Tags: Community & Outreach
Forsyth County Master Naturalists, from left, Jeannie Glisson Davis, Joan Hall and Patty Oser. (click for larger version)
April 21, 2014CUMMING, Ga. — In honor of Earth Day, April 22, the Forsyth County Master Naturalists encouraged residents to save the bluebirds and to helped educate residents on native trees along the Big Creek Greenway.
The volunteer group, which researches and shares their knowledge about native trees of Georgia, are putting together an interpretive tree trail along the Greenway. So far, they have placed 15 storyboard signs including information on the Willow Oak tree, Flowering Dogwood tree and the American Hornbeam tree.
"It's only $150 to sponsor a sign," said Jeannie Glisson Davis, a Forsyth County Master Naturalist. "We have a goal of 50 storyboards by late 2014."
For the bluebirds, there are nine custom-built nesting boxes, which are part of the group's bluebird trail project, also strategically installed along the Greenway.

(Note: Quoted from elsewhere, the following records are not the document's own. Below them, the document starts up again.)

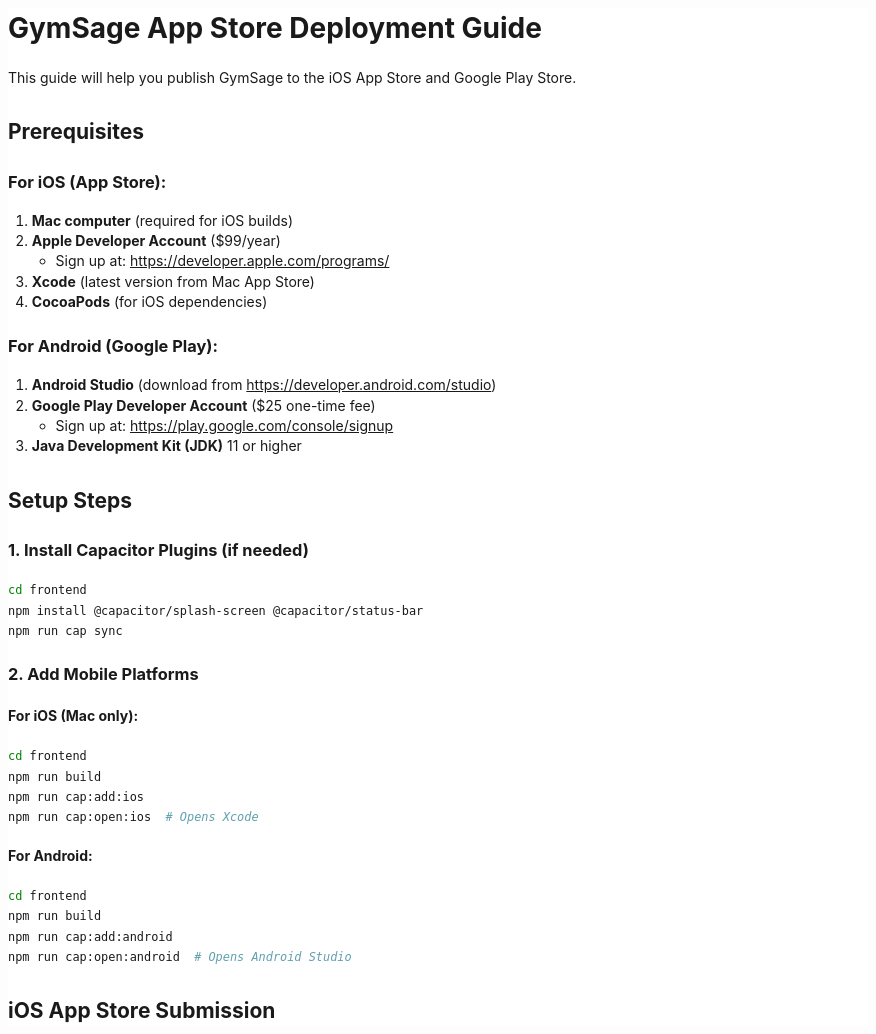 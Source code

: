# GymSage App Store Deployment Guide

This guide will help you publish GymSage to the iOS App Store and Google Play Store.

## Prerequisites

### For iOS (App Store):
1. **Mac computer** (required for iOS builds)
2. **Apple Developer Account** ($99/year)
   - Sign up at: https://developer.apple.com/programs/
3. **Xcode** (latest version from Mac App Store)
4. **CocoaPods** (for iOS dependencies)

### For Android (Google Play):
1. **Android Studio** (download from https://developer.android.com/studio)
2. **Google Play Developer Account** ($25 one-time fee)
   - Sign up at: https://play.google.com/console/signup
3. **Java Development Kit (JDK)** 11 or higher

## Setup Steps

### 1. Install Capacitor Plugins (if needed)

```bash
cd frontend
npm install @capacitor/splash-screen @capacitor/status-bar
npm run cap sync
```

### 2. Add Mobile Platforms

#### For iOS (Mac only):
```bash
cd frontend
npm run build
npm run cap:add:ios
npm run cap:open:ios  # Opens Xcode
```

#### For Android:
```bash
cd frontend
npm run build
npm run cap:add:android
npm run cap:open:android  # Opens Android Studio
```

## iOS App Store Submission
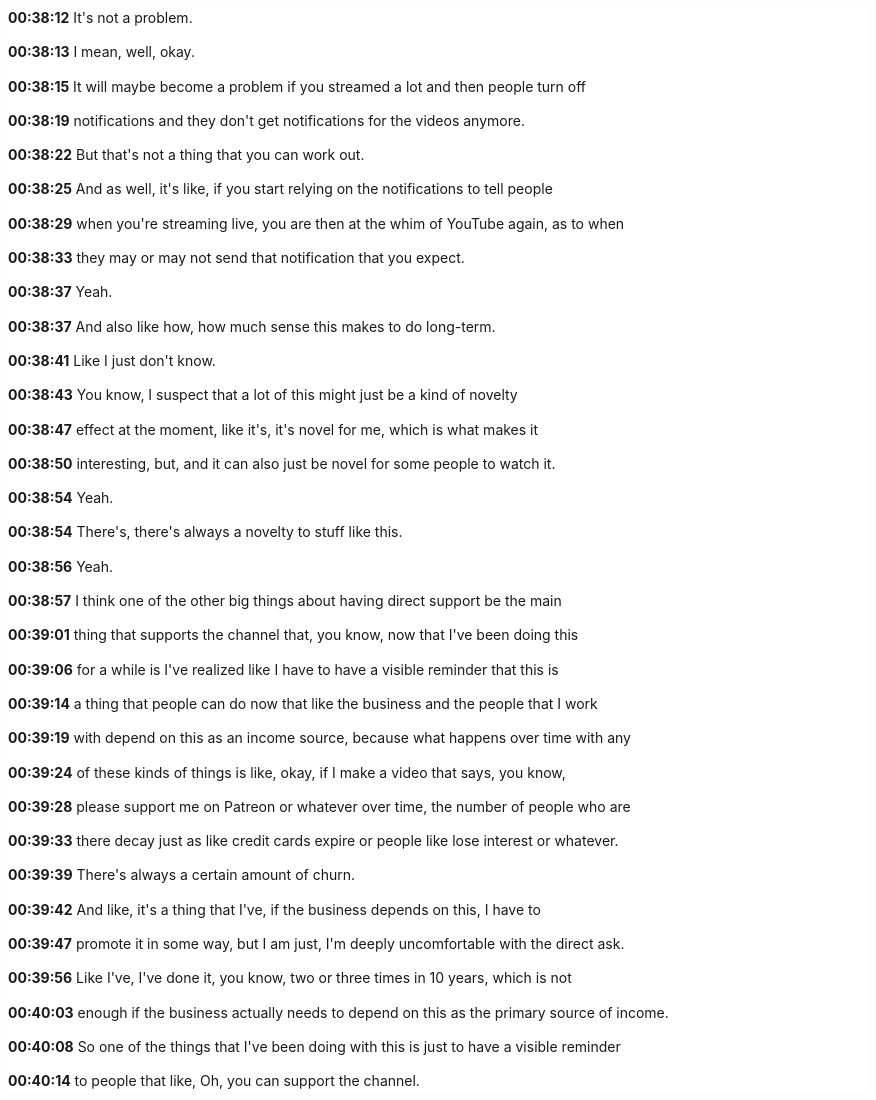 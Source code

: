 **00:38:12** It's not a problem.

**00:38:13** I mean, well, okay.

**00:38:15** It will maybe become a problem if you streamed a lot and then people turn off

**00:38:19** notifications and they don't get notifications for the videos anymore.

**00:38:22** But that's not a thing that you can work out.

**00:38:25** And as well, it's like, if you start relying on the notifications to tell people

**00:38:29** when you're streaming live, you are then at the whim of YouTube again, as to when

**00:38:33** they may or may not send that notification that you expect.

**00:38:37** Yeah.

**00:38:37** And also like how, how much sense this makes to do long-term.

**00:38:41** Like I just don't know.

**00:38:43** You know, I suspect that a lot of this might just be a kind of novelty

**00:38:47** effect at the moment, like it's, it's novel for me, which is what makes it

**00:38:50** interesting, but, and it can also just be novel for some people to watch it.

**00:38:54** Yeah.

**00:38:54** There's, there's always a novelty to stuff like this.

**00:38:56** Yeah.

**00:38:57** I think one of the other big things about having direct support be the main

**00:39:01** thing that supports the channel that, you know, now that I've been doing this

**00:39:06** for a while is I've realized like I have to have a visible reminder that this is

**00:39:14** a thing that people can do now that like the business and the people that I work

**00:39:19** with depend on this as an income source, because what happens over time with any

**00:39:24** of these kinds of things is like, okay, if I make a video that says, you know,

**00:39:28** please support me on Patreon or whatever over time, the number of people who are

**00:39:33** there decay just as like credit cards expire or people like lose interest or whatever.

**00:39:39** There's always a certain amount of churn.

**00:39:42** And like, it's a thing that I've, if the business depends on this, I have to

**00:39:47** promote it in some way, but I am just, I'm deeply uncomfortable with the direct ask.

**00:39:56** Like I've, I've done it, you know, two or three times in 10 years, which is not

**00:40:03** enough if the business actually needs to depend on this as the primary source of income.

**00:40:08** So one of the things that I've been doing with this is just to have a visible reminder

**00:40:14** to people that like, Oh, you can support the channel.
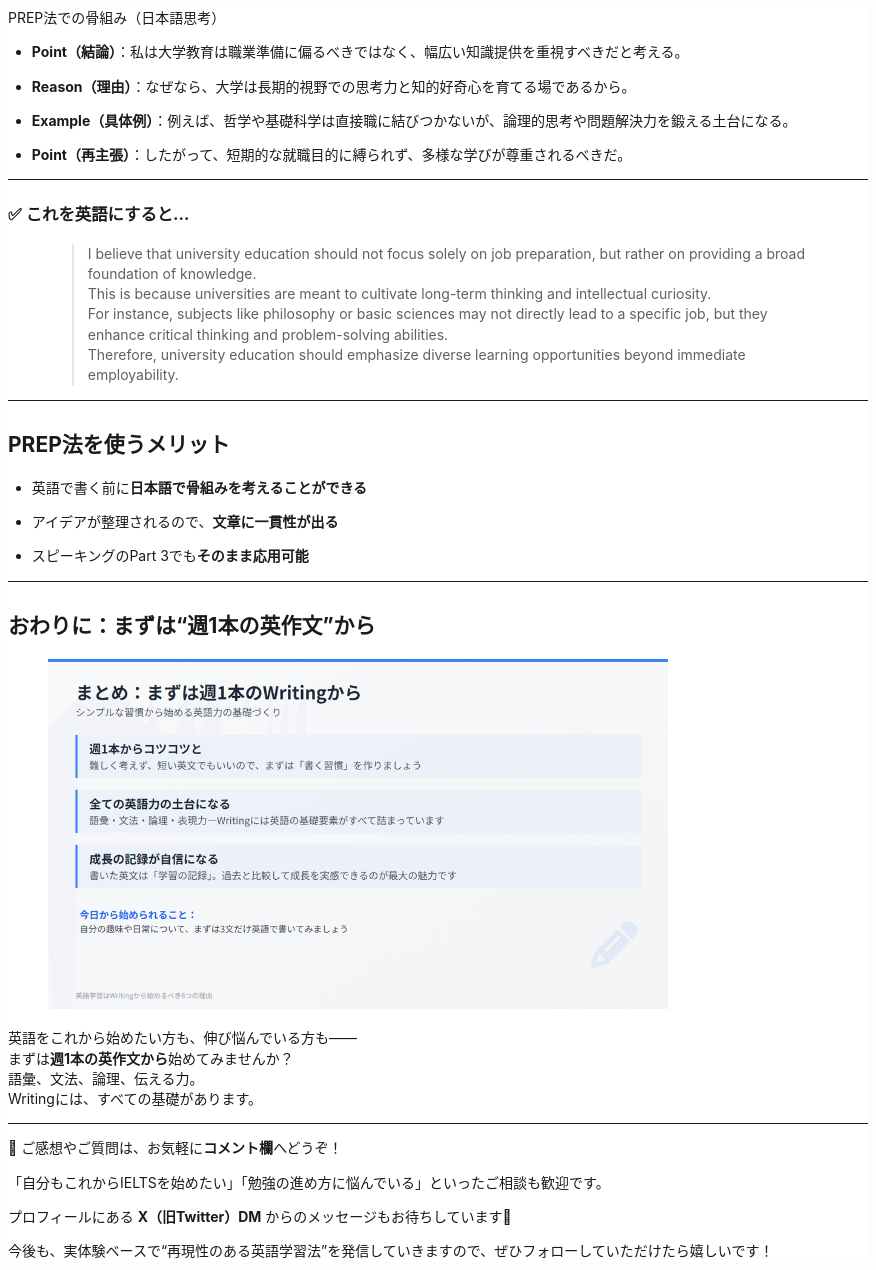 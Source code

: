 PREP法での骨組み（日本語思考）</h3><ul name="f5a5750f-ad5f-49db-a1f6-64430b85487e" id="f5a5750f-ad5f-49db-a1f6-64430b85487e"><li><p name="2a7d0de5-70c0-4abb-a210-63f909f5982a" id="2a7d0de5-70c0-4abb-a210-63f909f5982a"><strong>Point（結論）</strong>：私は大学教育は職業準備に偏るべきではなく、幅広い知識提供を重視すべきだと考える。</p></li><li><p name="1653dae1-ff5b-4442-93eb-86eb19e4872e" id="1653dae1-ff5b-4442-93eb-86eb19e4872e"><strong>Reason（理由）</strong>：なぜなら、大学は長期的視野での思考力と知的好奇心を育てる場であるから。</p></li><li><p name="fcc01bfc-b89c-4814-9f80-eb8a556ba170" id="fcc01bfc-b89c-4814-9f80-eb8a556ba170"><strong>Example（具体例）</strong>：例えば、哲学や基礎科学は直接職に結びつかないが、論理的思考や問題解決力を鍛える土台になる。</p></li><li><p name="e4e68e65-8bd6-434d-93fb-608e898215d7" id="e4e68e65-8bd6-434d-93fb-608e898215d7"><strong>Point（再主張）</strong>：したがって、短期的な就職目的に縛られず、多様な学びが尊重されるべきだ。</p></li></ul><hr><h3 name="1b964e8e-4b99-4524-9ba4-7ef02a4a82ce" id="1b964e8e-4b99-4524-9ba4-7ef02a4a82ce">✅ これを英語にすると…</h3><figure name="6f00f9f1-b03a-4d4b-9fe7-58f3b0f737ad" id="6f00f9f1-b03a-4d4b-9fe7-58f3b0f737ad"><blockquote><p name="360760d8-5055-40fd-a770-2e99a12e1e9a" id="360760d8-5055-40fd-a770-2e99a12e1e9a">I believe that university education should not focus solely on job preparation, but rather on providing a broad foundation of knowledge.<br>This is because universities are meant to cultivate long-term thinking and intellectual curiosity. <br>For instance, subjects like philosophy or basic sciences may not directly lead to a specific job, but they enhance critical thinking and problem-solving abilities. <br>Therefore, university education should emphasize diverse learning opportunities beyond immediate employability.</p></blockquote><figcaption></figcaption></figure><hr><h2 name="c9cff43d-4a5b-46dd-a0e7-b5a0403e484d" id="c9cff43d-4a5b-46dd-a0e7-b5a0403e484d">PREP法を使うメリット</h2><ul name="a6e2a2ef-aa61-4ab9-8814-6d9089b88d92" id="a6e2a2ef-aa61-4ab9-8814-6d9089b88d92"><li><p name="d6132e5f-2289-4e4e-a7b8-61eaf96ed006" id="d6132e5f-2289-4e4e-a7b8-61eaf96ed006">英語で書く前に<strong>日本語で骨組みを考えることができる</strong></p></li><li><p name="6207beba-b992-402d-a4b8-d0d949c38861" id="6207beba-b992-402d-a4b8-d0d949c38861">アイデアが整理されるので、<strong>文章に一貫性が出る</strong></p></li><li><p name="bea53ad3-a6b9-4cd2-9d32-20d4310327ef" id="bea53ad3-a6b9-4cd2-9d32-20d4310327ef">スピーキングのPart
3でも<strong>そのまま応用可能</strong></p></li></ul><hr><h2 name="ed6262c7-37c3-4516-90e3-55f0e6887900" id="ed6262c7-37c3-4516-90e3-55f0e6887900">おわりに：まずは“週1本の英作文”から</h2><figure name="d26a4f6b-49cd-4a67-b1c9-cf97546e117c" id="d26a4f6b-49cd-4a67-b1c9-cf97546e117c"><img src="/assets/n6f27b08a3632_1757245559-bXyLg4OA57RUKlIeEmjGCiF0.png" alt="" width="620" height="350" contenteditable="false" draggable="false"><figcaption></figcaption></figure><p name="5b4393d4-1561-4f05-aaf3-1b25e719429b" id="5b4393d4-1561-4f05-aaf3-1b25e719429b">英語をこれから始めたい方も、伸び悩んでいる方も——<br>まずは<strong>週1本の英作文から</strong>始めてみませんか？<br>語彙、文法、論理、伝える力。<br>Writingには、すべての基礎があります。</p><hr><p name="c858b424-aba8-4d43-b441-f010238d8c27" id="c858b424-aba8-4d43-b441-f010238d8c27">💬 ご感想やご質問は、お気軽に<strong>コメント欄</strong>へどうぞ！</p><p name="7338ea12-ab55-4d85-a82e-e84a1e1b885b" id="7338ea12-ab55-4d85-a82e-e84a1e1b885b">「自分もこれからIELTSを始めたい」「勉強の進め方に悩んでいる」といったご相談も歓迎です。</p><p name="0fa8e925-aba1-4f64-b3d3-5887e5bc6f1a" id="0fa8e925-aba1-4f64-b3d3-5887e5bc6f1a">プロフィールにある <strong>X（旧Twitter）DM</strong> からのメッセージもお待ちしています📩</p><p name="814f00a8-1041-4551-8216-19b2235b7538" id="814f00a8-1041-4551-8216-19b2235b7538">今後も、実体験ベースで“再現性のある英語学習法”を発信していきますので、ぜひフォローしていただけたら嬉しいです！</p>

The homes provide a safe haven and attract the bluebirds, whose population started to decline in the 60s.
"We were losing those nesters," Davis said. "The bluebirds began arriving shortly after we installed the nesting boxes and now pairs occupy each box."
The Georgia Master Naturalist program is an adult environmental education course developed by the University of Georgia's Cooperative Extension and the Warnell School of Forestry and Natural Resources.
Training involves lectures and hands-on experience to explore ecosystems, habitats and human impacts on those environments.
Graduates of the program become Forsyth County Master Naturalist Extension Volunteers and work to promote natural resource stewardship.